Origen con carácter: Nacida en las selvas del centro y sur de América, sorprende descubrir que, pese a su origen tropical, es increíblemente sencilla de cuidar. Una razón más para considerarla imprescindible en cualquier colección verde.
Hecha a mano con amor: Cada Kokedama es moldeada con nuestra técnica artesanal y sustratos nutritivos que mantienen a la planta luminosa, firme y feliz durante años.
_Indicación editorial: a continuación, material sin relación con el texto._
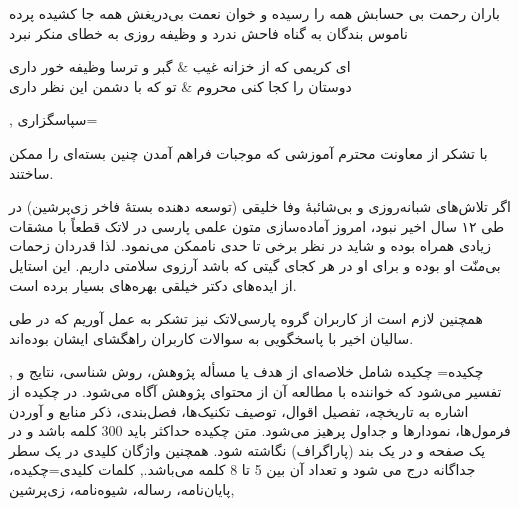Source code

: {{باران رحمت بی حسابش همه را رسیده و خوان نعمت بی‌دریغش همه جا کشیده پرده ناموس بندگان به گناه فاحش ندرد و وظیفه روزی به خطای منکر نبرد

\begin{traditionalpoem}
ای کریمی که از خزانه غیب & گبر و ترسا وظیفه خور داری\\
دوستان را کجا کنی محروم & تو که با دشمن این نظر داری\\
\end{traditionalpoem}

}, %
سپاسگزاری={\zarfont 
با تشکر از معاونت محترم آموزشی که موجبات فراهم آمدن چنین بسته‌ای را ممکن ساختند. 

اگر تلاش‌های شبانه‌روزی و بی‌شائبهٔ وفا خلیقی (توسعه دهنده بستهٔ فاخر زی‌پرشین) در طی ۱۲ سال اخیر نبود، امروز آماده‌سازی 
متون علمی پارسی در لاتک قطعاً با مشقات زیادی همراه بوده و شاید در نظر برخی تا حدی ناممکن می‌نمود. لذا قدردان زحمات بی‌منّت او 
بوده و برای او در هر کجای گیتی که باشد آرزوی سلامتی داریم. این استایل از ایده‌های دکتر خیلقی بهره‌های بسیار برده است. 

همچنین لازم است از کاربران گروه پارسی‌لاتک نیز تشکر به عمل آوریم که در طی سالیان اخیر با پاسخگویی به سوالات کاربران راهگشای ایشان بوده‌اند. 
},  %
چکیده=%
{\zarfont  
چکیده شامل خلاصه‌ای از هدف یا مسأله پژوهش، روش شناسی، نتایج و تفسیر می‌‌شود که خواننده با مطالعه آن از محتوای
پژوهش آگاه می‌شود. در چکیده از اشاره به تاریخچه، تفصیل اقوال، توصیف تکنیک‌ها، فصل‌بندی، ذکر منابع و آوردن فرمول‌ها،
نمودارها و جداول پرهیز می‌شود. متن چکیده حداکثر باید 300 کلمه باشد و در یک صفحه و در یک بند (پاراگراف) نگاشته شود.
همچنین واژگان کلیدی در یک سطر جداگانه درج می شود و تعداد آن بین 5 تا 8 کلمه می‌باشد.},
کلمات کلیدی={چکیده،‌ پایان‌نامه، رساله، شیوه‌نامه، زی‌پرشین},
} %
 
 
 
 \newcommand{\wi}[1]{\index{#1}#1}
\newcommand{\wil}[1]{\index{\lr{#1}}\lr{#1}}

\lstset{%
    float=htbp,
    language=[LaTeX]tex,
    numbers=left, 
    numberstyle=\tiny\yasfont,
    frame=single,
    frameround=fttt,
    gobble=0,
    breaklines=true,
    aboveskip=2\medskipamount,
}

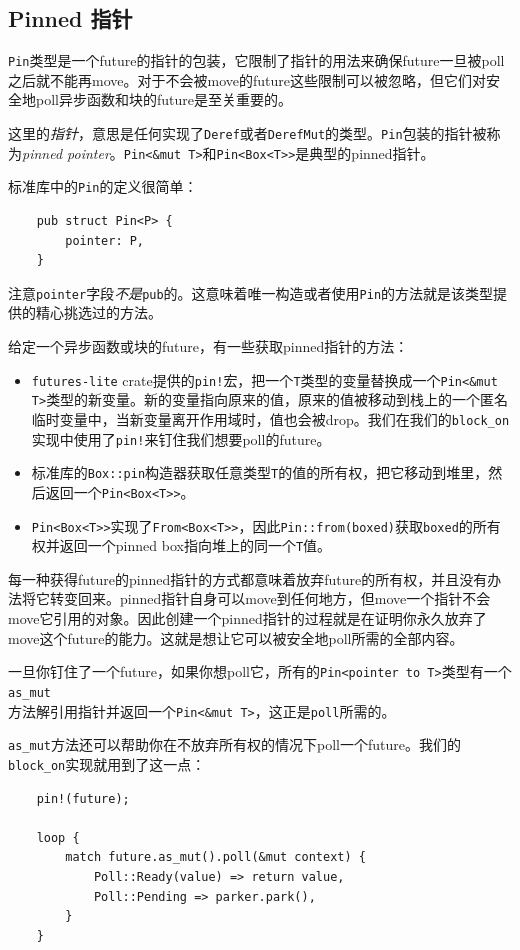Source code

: \subsection{Pinned 指针}
\texttt{Pin}类型是一个future的指针的包装，它限制了指针的用法来确保future一旦被poll之后就不能再move。对于不会被move的future这些限制可以被忽略，但它们对安全地poll异步函数和块的future是至关重要的。

这里的\emph{指针}，意思是任何实现了\texttt{Deref}或者\texttt{DerefMut}的类型。\texttt{Pin}包装的指针被称为\emph{pinned pointer}。\texttt{Pin<\&mut T>}和\texttt{Pin<Box<T>>}是典型的pinned指针。

标准库中的\texttt{Pin}的定义很简单：
\begin{verbatim}
    pub struct Pin<P> {
        pointer: P,
    }
\end{verbatim}

注意\texttt{pointer}字段\emph{不是}\texttt{pub}的。这意味着唯一构造或者使用\texttt{Pin}的方法就是该类型提供的精心挑选过的方法。

给定一个异步函数或块的future，有一些获取pinned指针的方法：
\begin{itemize}
    \item \texttt{futures-lite} crate提供的\texttt{pin!}宏，把一个\texttt{T}类型的变量替换成一个\texttt{Pin<\&mut T>}类型的新变量。新的变量指向原来的值，原来的值被移动到栈上的一个匿名临时变量中，当新变量离开作用域时，值也会被drop。我们在我们的\texttt{block\_on}实现中使用了\texttt{pin!}来钉住我们想要poll的future。
    \item 标准库的\texttt{Box::pin}构造器获取任意类型\texttt{T}的值的所有权，把它移动到堆里，然后返回一个\texttt{Pin<Box<T>>}。
    \item \texttt{Pin<Box<T>>}实现了\texttt{From<Box<T>>}，因此\texttt{Pin::from(boxed)}获取\texttt{boxed}的所有权并返回一个pinned box指向堆上的同一个\texttt{T}值。
\end{itemize}

每一种获得future的pinned指针的方式都意味着放弃future的所有权，并且没有办法将它转变回来。pinned指针自身可以move到任何地方，但move一个指针不会move它引用的对象。因此创建一个pinned指针的过程就是在证明你永久放弃了move这个future的能力。这就是想让它可以被安全地poll所需的全部内容。

一旦你钉住了一个future，如果你想poll它，所有的\texttt{Pin<pointer to T>}类型有一个\texttt{as\_mut}\\
方法解引用指针并返回一个\texttt{Pin<\&mut T>}，这正是\texttt{poll}所需的。

\texttt{as\_mut}方法还可以帮助你在不放弃所有权的情况下poll一个future。我们的\texttt{block\_on}实现就用到了这一点：
\begin{verbatim}
    pin!(future);

    loop {
        match future.as_mut().poll(&mut context) {
            Poll::Ready(value) => return value,
            Poll::Pending => parker.park(),
        }
    }
\end{verbatim}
Sobre mascotas: Aunque su belleza es irresistible, es importante mantenerla fuera del alcance de perros y gatos, pues su ingesta puede resultar tóxica. Un pequeño gesto para un hogar seguro y en armonía.
Un cuidado sencillo para tu Kokedama
Luz: Ama la luz brillante e indirecta, y agradece los suaves rayos de la mañana. Evita el sol directo intenso para mantener sus tonos y vetas en su máximo esplendor.
Riego: Ritual de inmersión. Antes de sumergirla, asegúrate de que se sienta liviana y que el sustrato esté seco. Así la proteges de la humedad excesiva y de los hongos. Concédele un baño de 3 minutos —o hasta que dejen de salir burbujas— y riega cada 7 a 10 días según el clima. Ella te hablará con sus hojas cuando necesite más.